The required output is the lines below from the line containing "and provisioning scripts." to the line containing "4. **Launching the Virtual Machine:**", inclusive, retyped exactly. No other lines belong in it.
(Beginning of DATA SHOWN)
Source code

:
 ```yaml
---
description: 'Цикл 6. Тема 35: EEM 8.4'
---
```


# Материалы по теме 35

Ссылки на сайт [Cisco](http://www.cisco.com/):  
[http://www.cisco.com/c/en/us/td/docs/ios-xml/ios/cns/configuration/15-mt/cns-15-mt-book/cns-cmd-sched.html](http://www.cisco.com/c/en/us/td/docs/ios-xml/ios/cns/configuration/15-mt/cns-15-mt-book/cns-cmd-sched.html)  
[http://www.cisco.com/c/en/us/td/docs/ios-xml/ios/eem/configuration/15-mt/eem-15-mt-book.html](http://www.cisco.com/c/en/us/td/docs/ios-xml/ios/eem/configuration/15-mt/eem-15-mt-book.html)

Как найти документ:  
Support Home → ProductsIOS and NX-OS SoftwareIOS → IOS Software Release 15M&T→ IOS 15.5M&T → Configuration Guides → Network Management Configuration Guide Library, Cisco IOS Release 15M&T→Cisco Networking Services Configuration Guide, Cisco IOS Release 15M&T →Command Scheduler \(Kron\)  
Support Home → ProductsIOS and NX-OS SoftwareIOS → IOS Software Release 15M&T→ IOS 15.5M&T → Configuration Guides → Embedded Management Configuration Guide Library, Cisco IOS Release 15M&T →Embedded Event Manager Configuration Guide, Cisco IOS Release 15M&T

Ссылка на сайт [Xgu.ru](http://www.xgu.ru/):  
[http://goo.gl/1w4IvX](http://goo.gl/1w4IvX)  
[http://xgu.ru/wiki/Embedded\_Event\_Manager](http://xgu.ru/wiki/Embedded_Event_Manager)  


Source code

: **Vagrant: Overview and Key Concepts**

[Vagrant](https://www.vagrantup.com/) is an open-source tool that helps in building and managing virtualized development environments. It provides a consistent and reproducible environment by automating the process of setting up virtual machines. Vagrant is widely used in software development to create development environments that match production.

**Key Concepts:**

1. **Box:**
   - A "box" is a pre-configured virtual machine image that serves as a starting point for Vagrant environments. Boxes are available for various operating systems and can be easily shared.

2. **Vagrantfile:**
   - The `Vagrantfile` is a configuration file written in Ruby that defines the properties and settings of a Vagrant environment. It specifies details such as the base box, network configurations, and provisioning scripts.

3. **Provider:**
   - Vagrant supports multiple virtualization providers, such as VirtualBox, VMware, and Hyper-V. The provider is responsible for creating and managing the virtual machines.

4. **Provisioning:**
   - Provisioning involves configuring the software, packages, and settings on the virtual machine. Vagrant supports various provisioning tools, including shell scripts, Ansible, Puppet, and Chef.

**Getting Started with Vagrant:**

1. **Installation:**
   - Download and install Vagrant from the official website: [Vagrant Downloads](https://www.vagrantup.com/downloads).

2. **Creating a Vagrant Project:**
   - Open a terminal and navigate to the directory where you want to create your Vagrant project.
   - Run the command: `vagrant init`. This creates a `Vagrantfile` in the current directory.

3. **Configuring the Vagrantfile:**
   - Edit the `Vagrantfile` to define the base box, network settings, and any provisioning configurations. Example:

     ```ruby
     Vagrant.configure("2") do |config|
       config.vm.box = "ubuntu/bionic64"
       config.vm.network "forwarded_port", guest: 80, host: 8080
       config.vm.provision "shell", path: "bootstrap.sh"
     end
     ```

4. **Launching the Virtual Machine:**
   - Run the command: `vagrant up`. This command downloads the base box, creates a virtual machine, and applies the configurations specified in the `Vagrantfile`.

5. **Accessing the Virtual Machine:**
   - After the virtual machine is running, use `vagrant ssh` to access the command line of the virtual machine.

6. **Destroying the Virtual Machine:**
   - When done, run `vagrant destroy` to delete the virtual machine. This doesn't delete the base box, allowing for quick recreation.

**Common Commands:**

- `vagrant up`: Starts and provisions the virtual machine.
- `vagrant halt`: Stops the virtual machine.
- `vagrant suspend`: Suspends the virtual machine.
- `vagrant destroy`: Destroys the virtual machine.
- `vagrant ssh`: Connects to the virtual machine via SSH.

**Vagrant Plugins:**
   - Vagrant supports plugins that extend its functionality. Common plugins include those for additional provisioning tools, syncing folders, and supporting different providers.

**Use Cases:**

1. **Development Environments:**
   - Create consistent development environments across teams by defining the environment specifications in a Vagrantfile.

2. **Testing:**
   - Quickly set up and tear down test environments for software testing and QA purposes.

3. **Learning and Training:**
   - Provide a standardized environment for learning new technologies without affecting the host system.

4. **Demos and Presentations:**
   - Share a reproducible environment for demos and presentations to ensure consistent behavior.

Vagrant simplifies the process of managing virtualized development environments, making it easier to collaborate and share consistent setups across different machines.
(End of DATA SHOWN)
_TASK RESULT_
   - The `Vagrantfile` is a configuration file written in Ruby that defines the properties and settings of a Vagrant environment. It specifies details such as the base box, network configurations, and provisioning scripts.

3. **Provider:**
   - Vagrant supports multiple virtualization providers, such as VirtualBox, VMware, and Hyper-V. The provider is responsible for creating and managing the virtual machines.

4. **Provisioning:**
   - Provisioning involves configuring the software, packages, and settings on the virtual machine. Vagrant supports various provisioning tools, including shell scripts, Ansible, Puppet, and Chef.

**Getting Started with Vagrant:**

1. **Installation:**
   - Download and install Vagrant from the official website: [Vagrant Downloads](https://www.vagrantup.com/downloads).

2. **Creating a Vagrant Project:**
   - Open a terminal and navigate to the directory where you want to create your Vagrant project.
   - Run the command: `vagrant init`. This creates a `Vagrantfile` in the current directory.

3. **Configuring the Vagrantfile:**
   - Edit the `Vagrantfile` to define the base box, network settings, and any provisioning configurations. Example:

     ```ruby
     Vagrant.configure("2") do |config|
       config.vm.box = "ubuntu/bionic64"
       config.vm.network "forwarded_port", guest: 80, host: 8080
       config.vm.provision "shell", path: "bootstrap.sh"
     end
     ```

4. **Launching the Virtual Machine:**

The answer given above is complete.